Thu Dec 2 09:19:12 CST 2021

On 2 December 2021 at 09:24:23, Eli Zaretskii via Unicode (unicode at corp.unicode.org) wrote:

> Blindly showing these controls wherever they are should not happen,
> either, because most of their uses are not malicious. The tests must
> be smarter than just looking at the codepoint, they should also look
> at the surrounding text and examine the effect of those directional
> controls on that text.

I agree with Eli and I think programming language specifications should say something about it.

We need a formal criterion that allows to check that a given span of characters in logical order does not visually overflow those characters that preceed or succeed them.

This check can then be applied on the content of the various syntactic constructs of your language (e.g. string literals, comments, etc.) and you report a syntax error if there's a visual overflow.

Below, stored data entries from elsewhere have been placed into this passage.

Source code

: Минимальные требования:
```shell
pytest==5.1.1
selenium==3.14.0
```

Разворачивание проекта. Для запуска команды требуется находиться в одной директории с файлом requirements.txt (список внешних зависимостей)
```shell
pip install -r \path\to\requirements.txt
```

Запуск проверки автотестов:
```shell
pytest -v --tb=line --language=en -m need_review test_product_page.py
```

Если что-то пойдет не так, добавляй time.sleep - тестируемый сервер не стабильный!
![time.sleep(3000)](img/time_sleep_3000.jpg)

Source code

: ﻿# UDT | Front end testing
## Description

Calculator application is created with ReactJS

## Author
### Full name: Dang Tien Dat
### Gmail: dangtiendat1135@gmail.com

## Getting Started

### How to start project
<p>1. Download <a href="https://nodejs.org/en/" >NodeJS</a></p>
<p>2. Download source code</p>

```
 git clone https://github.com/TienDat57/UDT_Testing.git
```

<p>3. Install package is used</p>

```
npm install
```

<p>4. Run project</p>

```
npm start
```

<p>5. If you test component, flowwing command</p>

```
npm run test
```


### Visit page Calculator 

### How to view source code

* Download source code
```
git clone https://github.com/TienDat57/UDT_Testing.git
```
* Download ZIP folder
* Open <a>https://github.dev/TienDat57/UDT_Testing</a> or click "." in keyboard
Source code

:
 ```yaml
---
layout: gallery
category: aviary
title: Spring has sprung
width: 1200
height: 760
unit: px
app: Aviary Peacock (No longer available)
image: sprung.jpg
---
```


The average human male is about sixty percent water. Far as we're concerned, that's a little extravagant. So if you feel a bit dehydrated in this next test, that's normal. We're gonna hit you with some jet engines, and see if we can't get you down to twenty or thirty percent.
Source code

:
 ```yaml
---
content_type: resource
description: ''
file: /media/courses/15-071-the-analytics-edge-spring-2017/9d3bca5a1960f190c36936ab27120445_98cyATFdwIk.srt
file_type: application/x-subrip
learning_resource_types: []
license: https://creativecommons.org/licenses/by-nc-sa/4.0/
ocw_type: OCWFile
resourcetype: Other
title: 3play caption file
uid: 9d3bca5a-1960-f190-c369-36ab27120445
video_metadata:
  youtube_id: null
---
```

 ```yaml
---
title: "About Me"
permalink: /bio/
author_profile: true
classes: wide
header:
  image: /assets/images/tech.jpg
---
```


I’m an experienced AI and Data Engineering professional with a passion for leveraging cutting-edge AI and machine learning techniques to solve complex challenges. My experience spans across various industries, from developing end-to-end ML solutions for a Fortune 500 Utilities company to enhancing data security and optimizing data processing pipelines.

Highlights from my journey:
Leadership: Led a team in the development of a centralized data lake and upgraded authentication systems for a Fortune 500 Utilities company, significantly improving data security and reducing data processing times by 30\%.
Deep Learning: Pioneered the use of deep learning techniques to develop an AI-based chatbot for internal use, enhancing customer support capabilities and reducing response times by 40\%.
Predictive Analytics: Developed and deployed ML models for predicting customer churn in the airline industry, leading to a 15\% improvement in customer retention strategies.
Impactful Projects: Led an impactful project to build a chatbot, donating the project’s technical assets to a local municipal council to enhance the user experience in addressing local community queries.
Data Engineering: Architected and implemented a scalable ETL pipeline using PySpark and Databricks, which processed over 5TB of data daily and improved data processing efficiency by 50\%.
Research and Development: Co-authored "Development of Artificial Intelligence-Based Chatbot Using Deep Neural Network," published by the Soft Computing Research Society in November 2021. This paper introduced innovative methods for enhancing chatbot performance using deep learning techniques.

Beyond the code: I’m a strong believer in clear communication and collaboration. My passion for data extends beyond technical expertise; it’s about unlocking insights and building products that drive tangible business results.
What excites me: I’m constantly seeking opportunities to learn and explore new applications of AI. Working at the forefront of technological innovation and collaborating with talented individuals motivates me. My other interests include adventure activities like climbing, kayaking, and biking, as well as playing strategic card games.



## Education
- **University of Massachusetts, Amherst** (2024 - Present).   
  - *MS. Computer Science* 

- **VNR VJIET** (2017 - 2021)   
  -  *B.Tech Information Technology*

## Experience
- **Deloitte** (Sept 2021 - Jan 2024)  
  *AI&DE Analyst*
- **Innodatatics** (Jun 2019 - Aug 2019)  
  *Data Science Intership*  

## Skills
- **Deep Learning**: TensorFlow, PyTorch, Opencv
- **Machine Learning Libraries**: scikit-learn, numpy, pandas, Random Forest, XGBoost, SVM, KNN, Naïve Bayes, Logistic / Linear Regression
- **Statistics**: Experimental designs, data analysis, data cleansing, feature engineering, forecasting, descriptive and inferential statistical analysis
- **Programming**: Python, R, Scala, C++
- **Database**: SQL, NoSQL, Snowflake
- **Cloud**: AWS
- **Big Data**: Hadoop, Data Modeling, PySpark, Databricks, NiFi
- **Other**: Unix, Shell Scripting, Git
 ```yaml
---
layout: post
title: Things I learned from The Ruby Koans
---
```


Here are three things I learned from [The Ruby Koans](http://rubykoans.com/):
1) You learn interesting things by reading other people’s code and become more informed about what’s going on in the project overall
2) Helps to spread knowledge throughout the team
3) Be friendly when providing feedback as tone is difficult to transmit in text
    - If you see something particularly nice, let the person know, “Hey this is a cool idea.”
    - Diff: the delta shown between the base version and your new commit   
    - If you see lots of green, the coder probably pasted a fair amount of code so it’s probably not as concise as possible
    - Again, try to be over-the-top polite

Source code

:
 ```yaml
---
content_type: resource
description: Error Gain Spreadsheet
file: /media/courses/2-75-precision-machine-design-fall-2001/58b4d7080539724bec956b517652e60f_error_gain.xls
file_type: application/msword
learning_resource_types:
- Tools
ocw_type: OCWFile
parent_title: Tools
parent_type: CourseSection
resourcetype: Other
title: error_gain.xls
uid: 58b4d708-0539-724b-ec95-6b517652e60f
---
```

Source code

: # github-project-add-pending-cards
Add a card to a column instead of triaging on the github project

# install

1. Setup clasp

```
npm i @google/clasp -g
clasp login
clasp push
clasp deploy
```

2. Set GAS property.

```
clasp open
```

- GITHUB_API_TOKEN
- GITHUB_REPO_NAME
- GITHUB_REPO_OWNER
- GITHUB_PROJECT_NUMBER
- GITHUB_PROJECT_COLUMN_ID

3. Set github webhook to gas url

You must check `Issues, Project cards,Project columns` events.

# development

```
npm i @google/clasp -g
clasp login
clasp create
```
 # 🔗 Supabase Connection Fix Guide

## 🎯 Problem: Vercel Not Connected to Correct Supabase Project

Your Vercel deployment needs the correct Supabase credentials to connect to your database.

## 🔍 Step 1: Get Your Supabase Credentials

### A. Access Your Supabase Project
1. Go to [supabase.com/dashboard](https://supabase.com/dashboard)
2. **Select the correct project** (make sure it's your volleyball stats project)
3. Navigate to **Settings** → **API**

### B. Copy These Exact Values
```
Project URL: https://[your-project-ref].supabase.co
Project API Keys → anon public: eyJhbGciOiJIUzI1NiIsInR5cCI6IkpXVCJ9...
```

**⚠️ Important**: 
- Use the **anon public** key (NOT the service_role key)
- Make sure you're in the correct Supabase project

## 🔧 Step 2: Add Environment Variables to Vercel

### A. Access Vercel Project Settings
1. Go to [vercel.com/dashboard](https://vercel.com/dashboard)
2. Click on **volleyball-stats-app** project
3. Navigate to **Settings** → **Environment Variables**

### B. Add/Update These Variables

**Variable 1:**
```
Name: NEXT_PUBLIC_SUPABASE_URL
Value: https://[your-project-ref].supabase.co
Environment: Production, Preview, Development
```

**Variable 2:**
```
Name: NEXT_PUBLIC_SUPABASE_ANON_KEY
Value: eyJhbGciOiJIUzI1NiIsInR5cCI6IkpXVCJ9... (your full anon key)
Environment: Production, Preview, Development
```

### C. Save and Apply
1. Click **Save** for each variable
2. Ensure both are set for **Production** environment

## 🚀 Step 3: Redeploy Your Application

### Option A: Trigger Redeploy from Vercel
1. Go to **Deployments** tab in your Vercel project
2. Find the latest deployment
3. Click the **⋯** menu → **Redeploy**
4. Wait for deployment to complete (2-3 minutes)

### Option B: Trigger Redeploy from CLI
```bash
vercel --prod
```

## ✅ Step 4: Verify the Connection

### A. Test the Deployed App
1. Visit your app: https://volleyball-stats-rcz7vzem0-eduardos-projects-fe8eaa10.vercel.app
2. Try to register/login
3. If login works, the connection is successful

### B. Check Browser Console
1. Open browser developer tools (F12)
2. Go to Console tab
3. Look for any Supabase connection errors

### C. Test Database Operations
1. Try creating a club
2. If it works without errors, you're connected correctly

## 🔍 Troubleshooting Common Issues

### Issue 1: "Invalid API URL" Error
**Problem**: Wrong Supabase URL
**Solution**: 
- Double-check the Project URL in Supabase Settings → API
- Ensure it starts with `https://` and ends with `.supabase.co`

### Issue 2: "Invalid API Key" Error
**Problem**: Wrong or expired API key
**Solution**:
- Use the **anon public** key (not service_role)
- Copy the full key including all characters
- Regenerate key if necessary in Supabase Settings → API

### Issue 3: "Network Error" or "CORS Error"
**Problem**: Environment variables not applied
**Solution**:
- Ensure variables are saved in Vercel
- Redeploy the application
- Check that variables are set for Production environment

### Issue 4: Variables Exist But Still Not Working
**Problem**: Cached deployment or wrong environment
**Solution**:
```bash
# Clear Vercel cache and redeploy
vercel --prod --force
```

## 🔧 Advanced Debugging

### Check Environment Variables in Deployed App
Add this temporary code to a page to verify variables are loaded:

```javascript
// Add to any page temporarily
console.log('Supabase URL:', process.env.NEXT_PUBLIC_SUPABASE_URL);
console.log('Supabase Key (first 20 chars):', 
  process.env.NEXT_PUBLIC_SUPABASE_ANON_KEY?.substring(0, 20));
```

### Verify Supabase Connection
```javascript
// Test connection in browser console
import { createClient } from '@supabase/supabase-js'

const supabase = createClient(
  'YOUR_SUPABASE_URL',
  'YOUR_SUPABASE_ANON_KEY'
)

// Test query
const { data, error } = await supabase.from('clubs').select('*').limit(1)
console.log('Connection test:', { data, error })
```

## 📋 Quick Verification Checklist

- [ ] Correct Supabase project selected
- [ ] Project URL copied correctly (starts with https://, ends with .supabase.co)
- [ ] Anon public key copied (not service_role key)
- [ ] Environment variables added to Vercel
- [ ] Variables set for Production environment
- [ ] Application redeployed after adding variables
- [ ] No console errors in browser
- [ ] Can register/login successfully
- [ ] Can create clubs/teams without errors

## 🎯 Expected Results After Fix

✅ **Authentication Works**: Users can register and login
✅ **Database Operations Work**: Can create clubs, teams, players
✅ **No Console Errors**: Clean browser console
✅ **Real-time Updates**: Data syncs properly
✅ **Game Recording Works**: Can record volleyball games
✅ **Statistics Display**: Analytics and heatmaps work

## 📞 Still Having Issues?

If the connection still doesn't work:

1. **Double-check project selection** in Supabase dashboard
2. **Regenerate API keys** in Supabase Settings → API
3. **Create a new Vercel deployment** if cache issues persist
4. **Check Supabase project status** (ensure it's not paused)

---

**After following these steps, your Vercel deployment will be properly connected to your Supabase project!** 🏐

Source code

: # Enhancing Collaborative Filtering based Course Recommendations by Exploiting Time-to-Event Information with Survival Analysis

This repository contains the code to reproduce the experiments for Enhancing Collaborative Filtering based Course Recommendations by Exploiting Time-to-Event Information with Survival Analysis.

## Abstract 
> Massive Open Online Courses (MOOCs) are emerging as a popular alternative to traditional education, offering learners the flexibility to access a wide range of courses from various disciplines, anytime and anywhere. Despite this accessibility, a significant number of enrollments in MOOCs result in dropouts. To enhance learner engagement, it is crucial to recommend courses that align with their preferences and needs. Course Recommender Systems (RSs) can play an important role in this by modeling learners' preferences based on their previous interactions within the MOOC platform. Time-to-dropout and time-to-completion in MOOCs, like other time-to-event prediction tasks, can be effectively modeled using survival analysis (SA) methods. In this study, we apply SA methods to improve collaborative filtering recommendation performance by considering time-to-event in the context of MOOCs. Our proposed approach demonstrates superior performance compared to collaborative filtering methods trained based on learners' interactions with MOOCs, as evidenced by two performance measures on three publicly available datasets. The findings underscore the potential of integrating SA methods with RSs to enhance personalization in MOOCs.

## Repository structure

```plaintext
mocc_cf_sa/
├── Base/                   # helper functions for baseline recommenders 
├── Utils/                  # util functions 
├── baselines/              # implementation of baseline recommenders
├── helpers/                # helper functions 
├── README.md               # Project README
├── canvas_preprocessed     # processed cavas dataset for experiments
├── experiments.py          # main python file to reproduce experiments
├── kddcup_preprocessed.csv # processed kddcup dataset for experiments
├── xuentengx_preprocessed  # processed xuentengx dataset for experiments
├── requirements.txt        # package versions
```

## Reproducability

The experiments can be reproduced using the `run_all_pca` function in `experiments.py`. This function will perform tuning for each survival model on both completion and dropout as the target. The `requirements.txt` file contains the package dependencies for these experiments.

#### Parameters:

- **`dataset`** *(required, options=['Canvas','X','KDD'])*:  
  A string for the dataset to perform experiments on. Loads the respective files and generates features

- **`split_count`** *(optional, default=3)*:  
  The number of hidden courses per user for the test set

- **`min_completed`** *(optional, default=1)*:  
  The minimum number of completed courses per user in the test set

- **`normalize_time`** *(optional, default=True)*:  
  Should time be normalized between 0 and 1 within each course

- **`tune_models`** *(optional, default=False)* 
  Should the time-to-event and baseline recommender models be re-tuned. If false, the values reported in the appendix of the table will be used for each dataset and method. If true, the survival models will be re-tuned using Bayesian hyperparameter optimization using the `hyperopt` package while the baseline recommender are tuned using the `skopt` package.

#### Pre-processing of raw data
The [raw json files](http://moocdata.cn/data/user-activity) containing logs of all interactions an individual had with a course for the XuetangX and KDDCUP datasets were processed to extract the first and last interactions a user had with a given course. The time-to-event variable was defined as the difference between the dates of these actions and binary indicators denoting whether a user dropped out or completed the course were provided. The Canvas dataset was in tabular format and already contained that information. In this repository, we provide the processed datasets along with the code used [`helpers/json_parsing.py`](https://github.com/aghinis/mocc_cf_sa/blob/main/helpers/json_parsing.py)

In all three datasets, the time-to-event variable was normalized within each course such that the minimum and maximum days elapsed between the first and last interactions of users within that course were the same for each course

This makes sure no text is allowed to visually escape the boundaries it's supposed to be confined to.

I'm not familiar enough with the bidi algorithm but for example it seems that unbounded RLO or RLI in a span should be forbidden unless they are properly balanced with a matching PDI or PDF (if you happen to need that imbalance for your program in your string literals just use your Unicode character escape notation). But I'm sure the problem is much more complex than that and I'd be curious if people in the know of the algorithm have an idea on how to go about it. 

There's also likely quite a few other security contexts where such a check could be useful (e.g. untrusted user input).

Best, 

Daniel